(Beginning of Data)
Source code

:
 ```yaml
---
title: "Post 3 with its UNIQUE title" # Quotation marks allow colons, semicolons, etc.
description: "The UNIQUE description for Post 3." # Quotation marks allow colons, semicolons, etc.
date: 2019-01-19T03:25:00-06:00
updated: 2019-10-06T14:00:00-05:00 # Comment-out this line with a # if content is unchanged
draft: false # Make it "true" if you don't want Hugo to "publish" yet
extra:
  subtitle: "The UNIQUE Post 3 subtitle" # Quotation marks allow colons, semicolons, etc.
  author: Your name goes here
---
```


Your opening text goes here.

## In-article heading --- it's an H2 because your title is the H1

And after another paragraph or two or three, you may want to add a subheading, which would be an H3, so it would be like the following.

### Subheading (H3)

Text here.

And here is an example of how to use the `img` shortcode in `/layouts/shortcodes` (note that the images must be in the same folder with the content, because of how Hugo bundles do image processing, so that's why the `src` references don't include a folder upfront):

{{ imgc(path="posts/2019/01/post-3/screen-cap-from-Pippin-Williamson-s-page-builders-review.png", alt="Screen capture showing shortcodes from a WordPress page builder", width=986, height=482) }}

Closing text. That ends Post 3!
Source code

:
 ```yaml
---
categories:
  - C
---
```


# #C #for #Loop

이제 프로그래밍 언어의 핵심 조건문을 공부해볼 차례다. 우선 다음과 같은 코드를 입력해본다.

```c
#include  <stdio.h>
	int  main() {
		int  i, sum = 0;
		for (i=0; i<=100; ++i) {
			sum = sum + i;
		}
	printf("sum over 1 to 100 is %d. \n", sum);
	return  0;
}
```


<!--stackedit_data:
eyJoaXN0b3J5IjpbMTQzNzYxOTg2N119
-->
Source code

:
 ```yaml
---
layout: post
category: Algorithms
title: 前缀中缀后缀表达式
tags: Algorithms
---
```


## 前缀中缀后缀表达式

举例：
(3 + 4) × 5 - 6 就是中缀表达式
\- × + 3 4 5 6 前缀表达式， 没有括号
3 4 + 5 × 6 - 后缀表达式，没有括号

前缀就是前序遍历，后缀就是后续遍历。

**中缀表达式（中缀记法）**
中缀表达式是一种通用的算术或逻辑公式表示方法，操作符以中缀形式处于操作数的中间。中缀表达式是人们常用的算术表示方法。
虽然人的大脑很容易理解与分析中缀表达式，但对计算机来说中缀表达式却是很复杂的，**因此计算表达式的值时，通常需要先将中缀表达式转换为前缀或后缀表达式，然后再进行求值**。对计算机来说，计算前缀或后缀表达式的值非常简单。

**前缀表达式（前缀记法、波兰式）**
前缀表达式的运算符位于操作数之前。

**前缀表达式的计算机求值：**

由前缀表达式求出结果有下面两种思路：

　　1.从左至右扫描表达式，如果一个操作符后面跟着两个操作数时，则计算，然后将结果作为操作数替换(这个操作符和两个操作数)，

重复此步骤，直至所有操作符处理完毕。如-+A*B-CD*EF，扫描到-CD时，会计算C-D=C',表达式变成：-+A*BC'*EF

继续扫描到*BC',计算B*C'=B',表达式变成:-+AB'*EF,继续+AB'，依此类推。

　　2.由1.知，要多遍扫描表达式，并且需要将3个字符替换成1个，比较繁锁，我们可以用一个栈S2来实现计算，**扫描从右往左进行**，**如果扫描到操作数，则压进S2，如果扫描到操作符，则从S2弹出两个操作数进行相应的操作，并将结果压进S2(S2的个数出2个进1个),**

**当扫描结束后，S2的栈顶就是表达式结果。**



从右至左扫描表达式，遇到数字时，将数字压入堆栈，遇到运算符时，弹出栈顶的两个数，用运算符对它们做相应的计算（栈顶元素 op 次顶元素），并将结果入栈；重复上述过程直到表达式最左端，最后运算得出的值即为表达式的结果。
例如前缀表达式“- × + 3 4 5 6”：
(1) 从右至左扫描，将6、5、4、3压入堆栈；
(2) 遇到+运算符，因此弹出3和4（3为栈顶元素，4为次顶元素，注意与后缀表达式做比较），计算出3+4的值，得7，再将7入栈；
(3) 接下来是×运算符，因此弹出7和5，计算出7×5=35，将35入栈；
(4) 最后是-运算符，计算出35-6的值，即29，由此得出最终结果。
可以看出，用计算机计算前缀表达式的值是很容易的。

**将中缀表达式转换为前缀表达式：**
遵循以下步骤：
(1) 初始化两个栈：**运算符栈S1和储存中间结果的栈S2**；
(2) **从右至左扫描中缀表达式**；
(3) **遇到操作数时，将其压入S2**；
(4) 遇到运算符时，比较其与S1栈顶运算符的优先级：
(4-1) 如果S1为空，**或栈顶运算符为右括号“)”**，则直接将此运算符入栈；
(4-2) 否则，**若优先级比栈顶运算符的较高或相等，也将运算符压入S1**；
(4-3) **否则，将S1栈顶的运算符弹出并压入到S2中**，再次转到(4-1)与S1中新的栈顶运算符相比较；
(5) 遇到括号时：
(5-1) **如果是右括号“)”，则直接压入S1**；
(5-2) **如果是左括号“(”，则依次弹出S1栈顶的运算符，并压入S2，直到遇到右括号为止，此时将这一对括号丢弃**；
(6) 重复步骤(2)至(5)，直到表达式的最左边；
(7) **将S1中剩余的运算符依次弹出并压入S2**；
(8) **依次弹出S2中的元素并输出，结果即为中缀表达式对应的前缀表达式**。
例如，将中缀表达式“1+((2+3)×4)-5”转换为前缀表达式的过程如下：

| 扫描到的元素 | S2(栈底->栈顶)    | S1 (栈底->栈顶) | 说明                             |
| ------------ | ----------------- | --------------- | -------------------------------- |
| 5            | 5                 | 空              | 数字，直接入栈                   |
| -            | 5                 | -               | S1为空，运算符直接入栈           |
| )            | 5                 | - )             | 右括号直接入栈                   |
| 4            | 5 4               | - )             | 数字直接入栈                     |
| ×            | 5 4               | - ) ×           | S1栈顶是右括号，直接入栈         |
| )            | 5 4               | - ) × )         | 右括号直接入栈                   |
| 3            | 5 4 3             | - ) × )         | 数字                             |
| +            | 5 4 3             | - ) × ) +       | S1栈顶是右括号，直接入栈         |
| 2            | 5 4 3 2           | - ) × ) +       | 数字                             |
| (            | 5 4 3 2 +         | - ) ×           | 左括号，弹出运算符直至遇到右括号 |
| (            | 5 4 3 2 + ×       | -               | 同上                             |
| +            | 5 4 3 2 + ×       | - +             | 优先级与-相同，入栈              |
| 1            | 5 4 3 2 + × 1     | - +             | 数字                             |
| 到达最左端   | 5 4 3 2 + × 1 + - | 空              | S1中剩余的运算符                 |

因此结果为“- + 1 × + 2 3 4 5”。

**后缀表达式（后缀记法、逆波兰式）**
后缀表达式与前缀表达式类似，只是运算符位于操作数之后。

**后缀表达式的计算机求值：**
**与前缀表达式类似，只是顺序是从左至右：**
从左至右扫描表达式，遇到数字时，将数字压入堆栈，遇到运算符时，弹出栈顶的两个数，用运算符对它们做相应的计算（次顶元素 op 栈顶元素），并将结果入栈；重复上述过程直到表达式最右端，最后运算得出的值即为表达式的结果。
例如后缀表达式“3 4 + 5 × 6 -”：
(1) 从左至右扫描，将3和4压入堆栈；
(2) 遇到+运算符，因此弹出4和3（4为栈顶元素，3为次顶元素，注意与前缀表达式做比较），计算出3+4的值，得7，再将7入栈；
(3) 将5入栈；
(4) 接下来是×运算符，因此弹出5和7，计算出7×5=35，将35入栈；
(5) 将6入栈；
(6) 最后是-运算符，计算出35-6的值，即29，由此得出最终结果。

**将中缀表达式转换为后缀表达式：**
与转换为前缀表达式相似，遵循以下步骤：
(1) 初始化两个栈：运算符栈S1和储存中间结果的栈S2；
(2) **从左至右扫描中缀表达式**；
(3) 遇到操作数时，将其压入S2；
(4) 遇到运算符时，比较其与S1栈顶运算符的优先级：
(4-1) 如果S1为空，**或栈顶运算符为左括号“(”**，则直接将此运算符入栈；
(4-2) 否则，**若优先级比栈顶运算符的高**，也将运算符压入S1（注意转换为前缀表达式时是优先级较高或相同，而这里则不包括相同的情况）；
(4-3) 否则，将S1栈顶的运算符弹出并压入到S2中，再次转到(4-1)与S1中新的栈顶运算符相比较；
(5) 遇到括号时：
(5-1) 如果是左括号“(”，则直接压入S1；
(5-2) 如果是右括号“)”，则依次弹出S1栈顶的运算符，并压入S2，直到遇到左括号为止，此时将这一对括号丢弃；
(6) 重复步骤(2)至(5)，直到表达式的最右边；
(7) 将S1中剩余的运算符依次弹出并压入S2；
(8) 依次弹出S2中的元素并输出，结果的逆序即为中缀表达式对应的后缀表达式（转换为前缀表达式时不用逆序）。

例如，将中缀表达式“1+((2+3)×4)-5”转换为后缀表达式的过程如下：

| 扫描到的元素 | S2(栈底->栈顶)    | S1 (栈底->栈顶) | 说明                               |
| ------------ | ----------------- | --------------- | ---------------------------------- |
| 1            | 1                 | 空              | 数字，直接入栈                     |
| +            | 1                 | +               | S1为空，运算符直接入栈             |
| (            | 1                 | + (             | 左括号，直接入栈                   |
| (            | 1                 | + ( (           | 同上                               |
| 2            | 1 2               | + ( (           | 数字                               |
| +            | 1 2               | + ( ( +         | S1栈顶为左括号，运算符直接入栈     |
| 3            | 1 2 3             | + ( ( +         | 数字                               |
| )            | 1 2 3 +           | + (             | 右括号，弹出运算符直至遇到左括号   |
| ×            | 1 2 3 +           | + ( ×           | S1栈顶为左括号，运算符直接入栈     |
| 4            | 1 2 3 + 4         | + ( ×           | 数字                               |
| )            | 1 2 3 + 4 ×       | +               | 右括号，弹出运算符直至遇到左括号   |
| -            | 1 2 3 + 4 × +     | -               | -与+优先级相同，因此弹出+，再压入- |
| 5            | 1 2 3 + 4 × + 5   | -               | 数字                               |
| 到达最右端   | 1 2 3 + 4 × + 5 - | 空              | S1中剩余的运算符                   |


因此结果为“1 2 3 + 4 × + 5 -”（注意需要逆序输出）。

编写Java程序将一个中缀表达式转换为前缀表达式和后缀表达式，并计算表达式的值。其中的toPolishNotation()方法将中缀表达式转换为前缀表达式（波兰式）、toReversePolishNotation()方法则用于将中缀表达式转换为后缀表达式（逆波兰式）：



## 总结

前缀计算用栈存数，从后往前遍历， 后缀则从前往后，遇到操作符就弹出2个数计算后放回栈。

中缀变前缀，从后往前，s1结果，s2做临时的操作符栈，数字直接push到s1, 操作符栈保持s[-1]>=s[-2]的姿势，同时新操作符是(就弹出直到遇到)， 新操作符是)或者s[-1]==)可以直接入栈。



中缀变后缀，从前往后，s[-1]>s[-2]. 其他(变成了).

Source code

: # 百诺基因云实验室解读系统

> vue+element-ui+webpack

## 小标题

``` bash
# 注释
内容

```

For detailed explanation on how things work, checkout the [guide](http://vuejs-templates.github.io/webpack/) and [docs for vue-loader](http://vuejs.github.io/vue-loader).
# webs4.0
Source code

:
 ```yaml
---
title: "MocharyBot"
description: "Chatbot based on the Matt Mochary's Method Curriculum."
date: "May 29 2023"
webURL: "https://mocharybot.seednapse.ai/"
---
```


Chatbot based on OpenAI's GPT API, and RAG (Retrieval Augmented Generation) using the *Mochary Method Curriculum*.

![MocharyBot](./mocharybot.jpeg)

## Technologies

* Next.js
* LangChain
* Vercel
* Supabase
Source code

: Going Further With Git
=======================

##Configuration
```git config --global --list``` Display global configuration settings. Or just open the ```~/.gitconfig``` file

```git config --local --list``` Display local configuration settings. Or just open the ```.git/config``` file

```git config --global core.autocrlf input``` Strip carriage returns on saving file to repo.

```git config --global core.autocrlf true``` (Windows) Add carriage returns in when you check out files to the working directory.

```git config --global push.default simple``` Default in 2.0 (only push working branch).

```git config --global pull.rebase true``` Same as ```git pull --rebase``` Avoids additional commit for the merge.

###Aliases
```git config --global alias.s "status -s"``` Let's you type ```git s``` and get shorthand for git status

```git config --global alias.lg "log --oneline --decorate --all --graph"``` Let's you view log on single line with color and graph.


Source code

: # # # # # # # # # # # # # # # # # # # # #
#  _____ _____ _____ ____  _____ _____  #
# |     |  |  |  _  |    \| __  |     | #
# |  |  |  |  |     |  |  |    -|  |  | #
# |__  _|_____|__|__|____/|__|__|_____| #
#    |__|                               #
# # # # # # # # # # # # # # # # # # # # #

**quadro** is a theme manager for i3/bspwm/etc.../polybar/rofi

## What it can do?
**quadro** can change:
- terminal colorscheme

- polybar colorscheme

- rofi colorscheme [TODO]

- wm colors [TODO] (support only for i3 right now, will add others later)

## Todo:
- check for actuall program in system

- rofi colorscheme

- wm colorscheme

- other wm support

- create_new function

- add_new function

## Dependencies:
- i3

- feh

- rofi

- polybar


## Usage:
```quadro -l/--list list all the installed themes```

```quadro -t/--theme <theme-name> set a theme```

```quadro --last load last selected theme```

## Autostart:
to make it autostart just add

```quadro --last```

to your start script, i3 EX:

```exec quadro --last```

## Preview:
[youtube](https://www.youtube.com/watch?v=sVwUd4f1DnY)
(End of Data)
Although the records may continue, retype only the lines from the first one through the one containing "## In-article heading", exactly as they appear.

Source code

:
 ```yaml
---
title: "Post 3 with its UNIQUE title" # Quotation marks allow colons, semicolons, etc.
description: "The UNIQUE description for Post 3." # Quotation marks allow colons, semicolons, etc.
date: 2019-01-19T03:25:00-06:00
updated: 2019-10-06T14:00:00-05:00 # Comment-out this line with a # if content is unchanged
draft: false # Make it "true" if you don't want Hugo to "publish" yet
extra:
  subtitle: "The UNIQUE Post 3 subtitle" # Quotation marks allow colons, semicolons, etc.
  author: Your name goes here
---
```


Your opening text goes here.

## In-article heading --- it's an H2 because your title is the H1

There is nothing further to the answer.